Sharon Black, President of Enterprise Strategic Accounts at Robert Half, shares how to help reluctant leaders discover their full potential.
Robert Half is a National WBENC Corporate Member. To see the full Corporate Member list, click here.
Investing in future leaders is a strategic imperative for any business. Sometimes, it includes helping employees to discover their leadership potential — and fully embrace it.
These staff members include reluctant leaders who might be letting a lack of confidence hold them back. Or they might be hesitant to explore leadership development opportunities because they can’t clearly visualize their path to the management level in your organization.

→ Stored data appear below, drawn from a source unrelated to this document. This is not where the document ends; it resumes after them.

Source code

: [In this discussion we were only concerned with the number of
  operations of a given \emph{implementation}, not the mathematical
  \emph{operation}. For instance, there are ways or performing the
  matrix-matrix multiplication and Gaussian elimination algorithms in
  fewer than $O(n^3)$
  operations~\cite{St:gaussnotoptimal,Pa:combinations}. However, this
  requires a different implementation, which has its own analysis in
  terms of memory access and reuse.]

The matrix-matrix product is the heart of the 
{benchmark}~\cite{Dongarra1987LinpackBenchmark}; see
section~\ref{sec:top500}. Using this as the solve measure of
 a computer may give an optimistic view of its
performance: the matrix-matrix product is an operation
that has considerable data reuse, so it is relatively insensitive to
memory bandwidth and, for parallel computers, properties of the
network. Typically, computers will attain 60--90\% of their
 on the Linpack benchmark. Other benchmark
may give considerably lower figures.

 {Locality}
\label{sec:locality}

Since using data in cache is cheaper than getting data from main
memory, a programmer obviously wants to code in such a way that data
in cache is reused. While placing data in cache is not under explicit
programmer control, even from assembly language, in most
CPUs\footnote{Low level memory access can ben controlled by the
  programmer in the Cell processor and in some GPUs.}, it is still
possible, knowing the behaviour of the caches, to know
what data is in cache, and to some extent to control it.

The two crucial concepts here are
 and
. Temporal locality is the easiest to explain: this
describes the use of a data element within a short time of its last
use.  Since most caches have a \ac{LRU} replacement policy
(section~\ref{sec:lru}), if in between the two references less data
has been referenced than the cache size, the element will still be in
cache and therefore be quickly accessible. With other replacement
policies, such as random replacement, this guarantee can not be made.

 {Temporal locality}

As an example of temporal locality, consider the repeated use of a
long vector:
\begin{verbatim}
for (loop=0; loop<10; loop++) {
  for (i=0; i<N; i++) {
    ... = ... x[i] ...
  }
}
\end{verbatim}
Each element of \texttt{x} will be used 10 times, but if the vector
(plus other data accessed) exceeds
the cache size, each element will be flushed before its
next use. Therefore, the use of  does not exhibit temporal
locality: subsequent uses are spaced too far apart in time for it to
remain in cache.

How do you help the reluctant leaders on your team to maximize their potential? By creating a work environment that encourages all employees with leadership aspirations to step up — and importantly, gives them the support to do that confidently.
Here are three ways to help nudge the reluctant leaders in your organization to spread their wings:
Start small and build on successes
Projects can be significant leadership development opportunities. They allow employees to stretch their abilities, gain new skills and build confidence. Depending on the nature of the project, the work can also help raise the employee’s visibility in your department, and even throughout the company.
So, give reluctant leaders assignments with some degree of responsibility to see if they rise to the occasion. If they truly have leadership potential, this is where they’ll begin to prove themselves. And as they succeed, steer them toward increasingly more challenging roles.
Give them a coach and motivator
Mentoring is invaluable as a professional development tool. Your challenge is finding the right person to help guide and nurture a reluctant leader. What would that mentor look like? Perhaps someone who was also once hesitant about moving into a management role and can dispel some myths of what leadership is and isn’t?
Emerging leaders don’t need handholding, but they do need plenty of constructive feedback and encouragement to build and refine their leadership traits. A good mentor is a coach and motivator who inspires their charge to uncover their potential and take smart risks in their career.
Let them explore different directions
Is career progression in your organization mostly linear, with clearly defined intervals and job titles? That may be an issue. Some reluctant leaders may shy away from career development because the prescribed path at your firm doesn’t appeal to them.
Avoid forcing budding leaders through a development program dictated by an organizational chart. Instead, help guide them in a way that helps them strengthen leadership traits and skills they may already have, while also helping them build new abilities and explore different career paths at your firm.
Prioritize your company’s needs, too.
Here’s a final tip: Keep a clear eye toward the future when developing future leaders.
For example, think about which employees could take over for managers who are nearing retirement age or moving on to other roles. Which team members could take the lead in areas where the business plans to grow? And who could help the firm meet new challenges, like spearheading projects involving advanced analytics, cloud services and more?
Your company’s reluctant leaders may be the solution in all of these scenarios. However, be sure to confirm that these employees are, in fact, reluctant leaders — and not just lacking interest or motivation. Not all professionals aspire to become leaders after all, and that’s OK.
As for employees who are interested in becoming future leaders at your firm, move swiftly to connect them with relevant development opportunities. It’s an investment that can deliver outstanding returns for your business by helping to boost employee morale and productivity, enhance retention, and improve your succession planning efforts, all at once.